The first is that any renewed effort to impose serious climate change mitigation efforts via EPA is unlikely to survive a court challenge. Even the original Clean Power Plan was facing an uphill legal battle when put out of its misery by the Trump administration. Since then, the addition of Justices Gorsuch, Kavanaugh and Barrett make it highly unlikely that an ambitious EPA regulation of greenhouse gases would pass muster. The Obama administration’s EPA was already on shaky ground for just how broadly it interpreted its authority under the Clean Air Act. If the Biden administration adopts the same strategy as Obama, it will have even less chance of legal victory. As Nathan Richardson of Resources for the Future recently wrote, “the CAA can no longer be considered a reliable and effective vehicle for broad climate policy. Regulations beyond standards for new vehicles are unlikely to survive court challenge.”

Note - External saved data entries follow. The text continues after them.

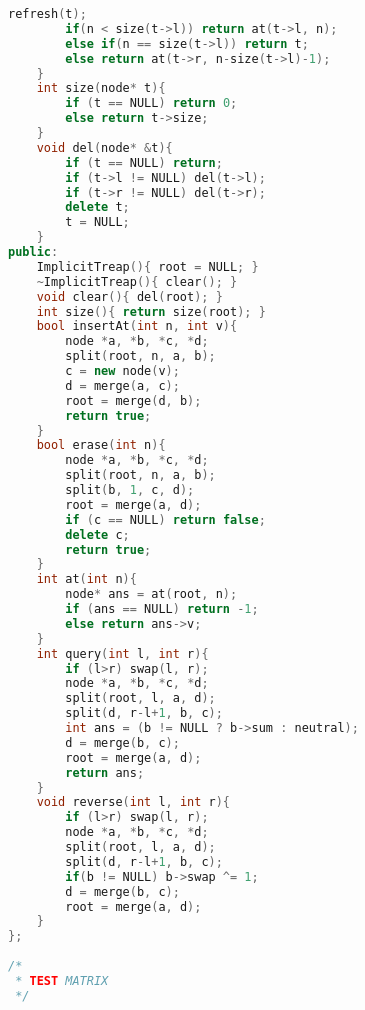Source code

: \documentclass[12pt,a4paper,twoside]{report}
\begin{document}
\begin{lstlisting}[caption=Implicit Treap,language=C++]
        refresh(t);
        if(n < size(t->l)) return at(t->l, n);
        else if(n == size(t->l)) return t;
        else return at(t->r, n-size(t->l)-1);
    }
    int size(node* t){
        if (t == NULL) return 0;
        else return t->size;
    }
    void del(node* &t){
        if (t == NULL) return;
        if (t->l != NULL) del(t->l);
        if (t->r != NULL) del(t->r);
        delete t;
        t = NULL;
    }
public:
    ImplicitTreap(){ root = NULL; }
    ~ImplicitTreap(){ clear(); }
    void clear(){ del(root); }
    int size(){ return size(root); }
    bool insertAt(int n, int v){
        node *a, *b, *c, *d;
        split(root, n, a, b);
        c = new node(v);
        d = merge(a, c);
        root = merge(d, b);
        return true;
    }
    bool erase(int n){
        node *a, *b, *c, *d;
        split(root, n, a, b);
        split(b, 1, c, d);
        root = merge(a, d);
        if (c == NULL) return false;
        delete c;
        return true;
    }
    int at(int n){
        node* ans = at(root, n);
        if (ans == NULL) return -1;
        else return ans->v;
    }
    int query(int l, int r){
        if (l>r) swap(l, r);
        node *a, *b, *c, *d;
        split(root, l, a, d);
        split(d, r-l+1, b, c);
        int ans = (b != NULL ? b->sum : neutral);
        d = merge(b, c);
        root = merge(a, d);
        return ans;
    }
    void reverse(int l, int r){
        if (l>r) swap(l, r);
        node *a, *b, *c, *d;
        split(root, l, a, d);
        split(d, r-l+1, b, c);
        if(b != NULL) b->swap ^= 1;
        d = merge(b, c);
        root = merge(a, d);
    }
};
 
/*
 * TEST MATRIX
 */
 

\end{lstlisting}
\end{document}
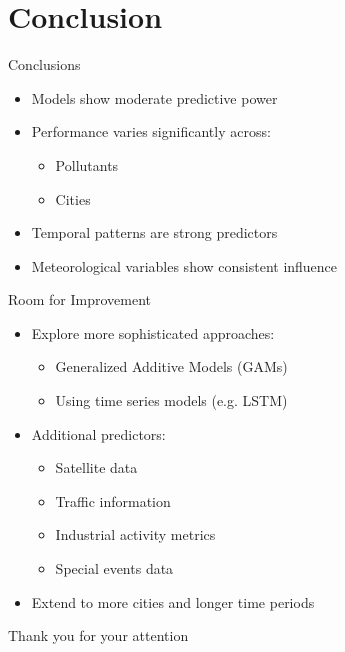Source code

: \documentclass[svgnames, 10pt]{beamer}
\begin{document}
\section{Conclusion}

\begin{frame}{Conclusions}
\begin{itemize}
    \item Models show moderate predictive power
    \item Performance varies significantly across:
        \begin{itemize}
            \item Pollutants
            \item Cities
        \end{itemize}
    \item Temporal patterns are strong predictors
    \item Meteorological variables show consistent influence
\end{itemize}
\end{frame}

\begin{frame}{Room for Improvement}
\begin{itemize}
    \item Explore more sophisticated approaches:
        \begin{itemize}
            \item Generalized Additive Models (GAMs)
            \item Using time series models (e.g. LSTM)
        \end{itemize}
    \item Additional predictors:
        \begin{itemize}
            \item Satellite data
            \item Traffic information
            \item Industrial activity metrics
            \item Special events data
        \end{itemize}
    \item Extend to more cities and longer time periods
\end{itemize}
\end{frame}


\begin{frame}
\begin{center}
\LARGE
\color{mifcolor} Thank you for your attention
\end{center}
\end{frame}
\end{document}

But there is a more fundamental reason why bypassing Congress is not a good idea. Even if a Clean Power Plan 2.0 could survive a court challenge, it would remain vulnerable, dependent on a future president choosing not to repeal it or undermine its implementation. Climate change, as we are often told, is a long-term problem. Policy responses to climate change, therefore, need to also be sustainable over the long term. In the American context, that means getting buy-in from both of the two major political parties. While I fully recognize that isn’t an easy thing to do (although there are some ideas that could garner bipartisan support even in the current environment), it does not change the reality of the fact: long-term sustainable climate policy requires congressional action.

Dealing with climate change is hard. Those who want to achieve lasting benefits on climate need to focus their efforts where they will do the most good over the long term, even if this means less flashy achievements in the short term.